__WHAT THE TASK REQUIRES__. If a line of the records contains the word "Application", list it.

__LISTED ENTRIES__.

-=-=-=-=-

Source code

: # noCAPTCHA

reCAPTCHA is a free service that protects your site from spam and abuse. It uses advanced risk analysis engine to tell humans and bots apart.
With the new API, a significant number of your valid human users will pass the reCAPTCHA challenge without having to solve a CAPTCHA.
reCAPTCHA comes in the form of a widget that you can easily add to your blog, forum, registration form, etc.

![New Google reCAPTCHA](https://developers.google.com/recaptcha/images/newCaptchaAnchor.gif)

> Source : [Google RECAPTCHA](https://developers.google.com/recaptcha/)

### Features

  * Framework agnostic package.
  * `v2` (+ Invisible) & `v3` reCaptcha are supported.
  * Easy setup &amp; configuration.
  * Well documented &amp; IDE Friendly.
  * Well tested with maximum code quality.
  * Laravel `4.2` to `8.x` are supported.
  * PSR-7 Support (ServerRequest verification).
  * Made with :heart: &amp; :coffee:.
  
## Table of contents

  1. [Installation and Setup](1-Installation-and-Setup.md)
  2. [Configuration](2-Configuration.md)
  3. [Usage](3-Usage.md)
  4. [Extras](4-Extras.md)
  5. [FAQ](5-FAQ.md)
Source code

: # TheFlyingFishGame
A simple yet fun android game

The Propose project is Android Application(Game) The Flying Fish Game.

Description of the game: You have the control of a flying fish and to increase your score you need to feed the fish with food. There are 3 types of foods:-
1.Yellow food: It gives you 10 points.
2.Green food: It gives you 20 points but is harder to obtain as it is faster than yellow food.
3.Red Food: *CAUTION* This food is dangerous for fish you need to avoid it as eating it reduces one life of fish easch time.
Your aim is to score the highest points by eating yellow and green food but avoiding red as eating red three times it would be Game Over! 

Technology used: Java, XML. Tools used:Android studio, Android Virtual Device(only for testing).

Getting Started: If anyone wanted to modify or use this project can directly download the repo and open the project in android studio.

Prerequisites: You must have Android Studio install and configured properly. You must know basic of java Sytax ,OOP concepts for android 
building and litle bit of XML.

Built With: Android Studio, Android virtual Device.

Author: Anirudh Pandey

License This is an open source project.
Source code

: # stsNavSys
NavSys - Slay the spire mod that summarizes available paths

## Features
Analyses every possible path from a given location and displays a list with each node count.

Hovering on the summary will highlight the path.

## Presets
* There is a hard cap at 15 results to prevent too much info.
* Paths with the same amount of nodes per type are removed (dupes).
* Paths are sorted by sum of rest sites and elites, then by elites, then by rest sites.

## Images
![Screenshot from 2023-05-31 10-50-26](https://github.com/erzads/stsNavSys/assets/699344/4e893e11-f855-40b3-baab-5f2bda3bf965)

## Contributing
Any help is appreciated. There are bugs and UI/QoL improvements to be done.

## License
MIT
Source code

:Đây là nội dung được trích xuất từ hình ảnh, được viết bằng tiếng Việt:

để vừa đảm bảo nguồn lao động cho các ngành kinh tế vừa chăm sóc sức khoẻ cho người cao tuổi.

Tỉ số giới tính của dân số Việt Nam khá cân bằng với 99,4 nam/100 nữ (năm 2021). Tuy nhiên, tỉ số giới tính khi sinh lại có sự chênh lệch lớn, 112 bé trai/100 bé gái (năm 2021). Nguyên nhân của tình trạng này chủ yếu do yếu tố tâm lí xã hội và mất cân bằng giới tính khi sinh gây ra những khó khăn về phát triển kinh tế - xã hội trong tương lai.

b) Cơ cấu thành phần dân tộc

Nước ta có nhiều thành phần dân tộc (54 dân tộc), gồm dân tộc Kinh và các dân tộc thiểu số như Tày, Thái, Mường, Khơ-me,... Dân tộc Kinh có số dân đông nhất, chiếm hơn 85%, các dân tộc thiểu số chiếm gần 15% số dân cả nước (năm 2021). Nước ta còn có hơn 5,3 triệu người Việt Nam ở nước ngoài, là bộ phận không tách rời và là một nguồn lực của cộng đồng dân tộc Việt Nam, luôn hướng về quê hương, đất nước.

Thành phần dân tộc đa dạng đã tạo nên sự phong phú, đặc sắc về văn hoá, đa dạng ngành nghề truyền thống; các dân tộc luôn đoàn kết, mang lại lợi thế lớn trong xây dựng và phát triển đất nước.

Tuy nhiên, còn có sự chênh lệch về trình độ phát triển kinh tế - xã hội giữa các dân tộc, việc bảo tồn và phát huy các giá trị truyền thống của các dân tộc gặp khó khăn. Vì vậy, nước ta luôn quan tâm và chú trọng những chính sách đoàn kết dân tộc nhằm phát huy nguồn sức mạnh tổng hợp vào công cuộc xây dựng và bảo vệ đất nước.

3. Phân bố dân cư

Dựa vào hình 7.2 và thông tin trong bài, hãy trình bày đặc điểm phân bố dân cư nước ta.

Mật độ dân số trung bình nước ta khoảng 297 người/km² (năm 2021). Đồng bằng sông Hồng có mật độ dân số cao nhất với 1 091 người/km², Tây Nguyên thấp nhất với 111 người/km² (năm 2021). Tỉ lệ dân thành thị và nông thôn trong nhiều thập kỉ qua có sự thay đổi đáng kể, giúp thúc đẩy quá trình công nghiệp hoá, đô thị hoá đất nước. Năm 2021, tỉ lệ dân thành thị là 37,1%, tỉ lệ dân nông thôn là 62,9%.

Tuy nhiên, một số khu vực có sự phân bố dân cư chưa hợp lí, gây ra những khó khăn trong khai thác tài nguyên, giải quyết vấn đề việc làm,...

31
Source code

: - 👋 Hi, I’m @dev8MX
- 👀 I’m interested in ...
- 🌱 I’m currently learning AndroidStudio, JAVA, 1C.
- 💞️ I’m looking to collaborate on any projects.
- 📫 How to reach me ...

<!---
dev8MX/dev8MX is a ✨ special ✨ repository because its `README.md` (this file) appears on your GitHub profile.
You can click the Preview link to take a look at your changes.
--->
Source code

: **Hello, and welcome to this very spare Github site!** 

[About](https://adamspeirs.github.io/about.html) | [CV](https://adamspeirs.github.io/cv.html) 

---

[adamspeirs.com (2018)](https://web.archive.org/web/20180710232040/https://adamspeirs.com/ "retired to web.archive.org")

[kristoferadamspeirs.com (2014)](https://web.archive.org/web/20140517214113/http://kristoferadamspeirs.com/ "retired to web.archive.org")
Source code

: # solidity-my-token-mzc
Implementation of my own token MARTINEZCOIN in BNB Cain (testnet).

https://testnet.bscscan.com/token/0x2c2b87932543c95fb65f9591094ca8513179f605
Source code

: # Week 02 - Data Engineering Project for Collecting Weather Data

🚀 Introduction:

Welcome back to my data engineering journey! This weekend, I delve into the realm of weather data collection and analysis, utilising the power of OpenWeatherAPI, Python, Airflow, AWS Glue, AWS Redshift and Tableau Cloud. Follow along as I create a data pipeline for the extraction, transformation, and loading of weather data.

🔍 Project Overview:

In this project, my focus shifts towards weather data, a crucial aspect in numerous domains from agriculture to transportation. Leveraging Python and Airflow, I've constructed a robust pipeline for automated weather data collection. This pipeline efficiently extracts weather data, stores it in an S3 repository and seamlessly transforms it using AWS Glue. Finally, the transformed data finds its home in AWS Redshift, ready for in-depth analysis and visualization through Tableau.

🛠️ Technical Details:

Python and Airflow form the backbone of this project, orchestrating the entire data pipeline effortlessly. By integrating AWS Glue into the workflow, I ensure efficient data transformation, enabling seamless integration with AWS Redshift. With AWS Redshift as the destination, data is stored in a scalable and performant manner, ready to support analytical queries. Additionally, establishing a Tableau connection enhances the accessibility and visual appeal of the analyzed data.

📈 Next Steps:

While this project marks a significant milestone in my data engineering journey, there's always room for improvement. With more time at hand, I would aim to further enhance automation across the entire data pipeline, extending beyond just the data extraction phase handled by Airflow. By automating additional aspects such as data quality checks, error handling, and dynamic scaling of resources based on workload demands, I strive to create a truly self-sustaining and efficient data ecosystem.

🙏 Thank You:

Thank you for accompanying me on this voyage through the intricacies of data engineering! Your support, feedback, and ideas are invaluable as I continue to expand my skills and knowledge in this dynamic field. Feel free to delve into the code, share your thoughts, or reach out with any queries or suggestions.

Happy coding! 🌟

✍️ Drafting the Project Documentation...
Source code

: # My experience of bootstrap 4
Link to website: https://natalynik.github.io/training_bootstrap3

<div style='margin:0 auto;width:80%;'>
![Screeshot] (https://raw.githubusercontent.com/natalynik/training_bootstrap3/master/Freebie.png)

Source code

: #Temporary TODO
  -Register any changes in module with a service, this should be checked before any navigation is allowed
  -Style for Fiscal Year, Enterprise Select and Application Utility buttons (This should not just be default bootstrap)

-=-=-=-=-

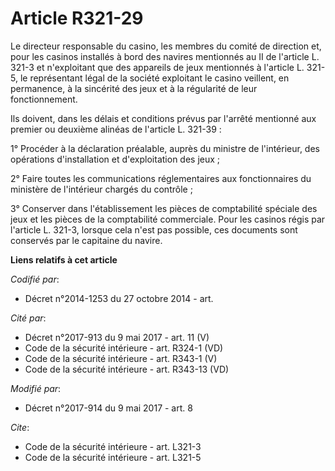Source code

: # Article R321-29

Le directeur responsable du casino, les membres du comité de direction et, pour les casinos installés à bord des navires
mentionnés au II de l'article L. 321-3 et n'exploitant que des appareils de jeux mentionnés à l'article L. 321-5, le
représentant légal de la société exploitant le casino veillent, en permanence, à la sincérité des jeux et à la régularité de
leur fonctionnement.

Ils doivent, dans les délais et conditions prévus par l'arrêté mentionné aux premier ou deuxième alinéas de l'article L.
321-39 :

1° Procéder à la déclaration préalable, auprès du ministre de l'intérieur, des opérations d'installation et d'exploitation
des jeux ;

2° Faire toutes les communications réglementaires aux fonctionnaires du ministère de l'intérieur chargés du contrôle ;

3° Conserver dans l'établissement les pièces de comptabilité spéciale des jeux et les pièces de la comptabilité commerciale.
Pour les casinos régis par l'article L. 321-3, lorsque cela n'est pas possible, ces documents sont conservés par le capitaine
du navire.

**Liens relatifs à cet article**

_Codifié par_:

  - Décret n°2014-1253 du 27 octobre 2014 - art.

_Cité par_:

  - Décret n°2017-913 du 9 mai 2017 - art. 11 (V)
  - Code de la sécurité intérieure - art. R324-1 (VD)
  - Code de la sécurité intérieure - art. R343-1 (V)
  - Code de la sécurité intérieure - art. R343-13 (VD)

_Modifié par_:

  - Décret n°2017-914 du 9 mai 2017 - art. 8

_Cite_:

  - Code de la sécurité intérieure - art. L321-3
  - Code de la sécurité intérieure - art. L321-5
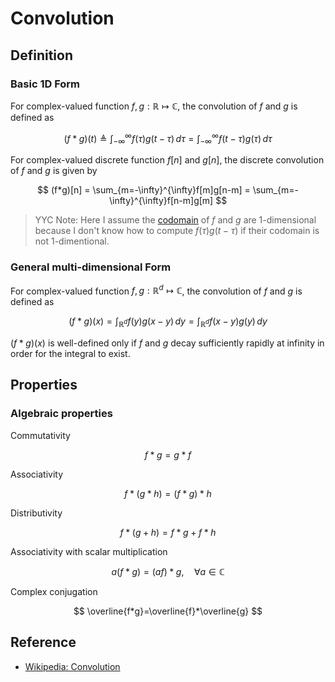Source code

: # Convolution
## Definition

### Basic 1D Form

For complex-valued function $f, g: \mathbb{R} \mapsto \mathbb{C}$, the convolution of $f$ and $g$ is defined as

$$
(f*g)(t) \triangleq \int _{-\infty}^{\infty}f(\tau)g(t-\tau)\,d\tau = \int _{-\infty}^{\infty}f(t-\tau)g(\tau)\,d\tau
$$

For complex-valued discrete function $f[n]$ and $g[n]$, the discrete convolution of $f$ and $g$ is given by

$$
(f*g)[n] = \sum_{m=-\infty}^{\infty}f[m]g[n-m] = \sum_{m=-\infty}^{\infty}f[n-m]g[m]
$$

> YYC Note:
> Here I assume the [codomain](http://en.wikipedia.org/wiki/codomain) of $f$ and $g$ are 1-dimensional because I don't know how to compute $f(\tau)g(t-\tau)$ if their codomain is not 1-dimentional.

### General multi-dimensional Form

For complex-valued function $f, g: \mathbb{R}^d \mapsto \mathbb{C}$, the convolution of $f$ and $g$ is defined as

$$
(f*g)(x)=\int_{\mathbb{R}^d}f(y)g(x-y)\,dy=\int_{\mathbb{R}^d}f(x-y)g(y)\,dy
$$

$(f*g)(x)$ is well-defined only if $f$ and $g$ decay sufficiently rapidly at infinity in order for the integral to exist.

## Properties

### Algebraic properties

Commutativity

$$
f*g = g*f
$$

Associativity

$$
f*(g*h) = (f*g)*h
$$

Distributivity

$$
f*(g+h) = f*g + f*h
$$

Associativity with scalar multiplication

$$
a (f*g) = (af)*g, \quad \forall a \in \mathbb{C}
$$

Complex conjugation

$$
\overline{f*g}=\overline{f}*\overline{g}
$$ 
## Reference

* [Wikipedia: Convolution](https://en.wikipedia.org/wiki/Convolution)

-=-=-=-=-

__FINISHED TASK__.
The Propose project is Android Application(Game) The Flying Fish Game.
  -Style for Fiscal Year, Enterprise Select and Application Utility buttons (This should not just be default bootstrap)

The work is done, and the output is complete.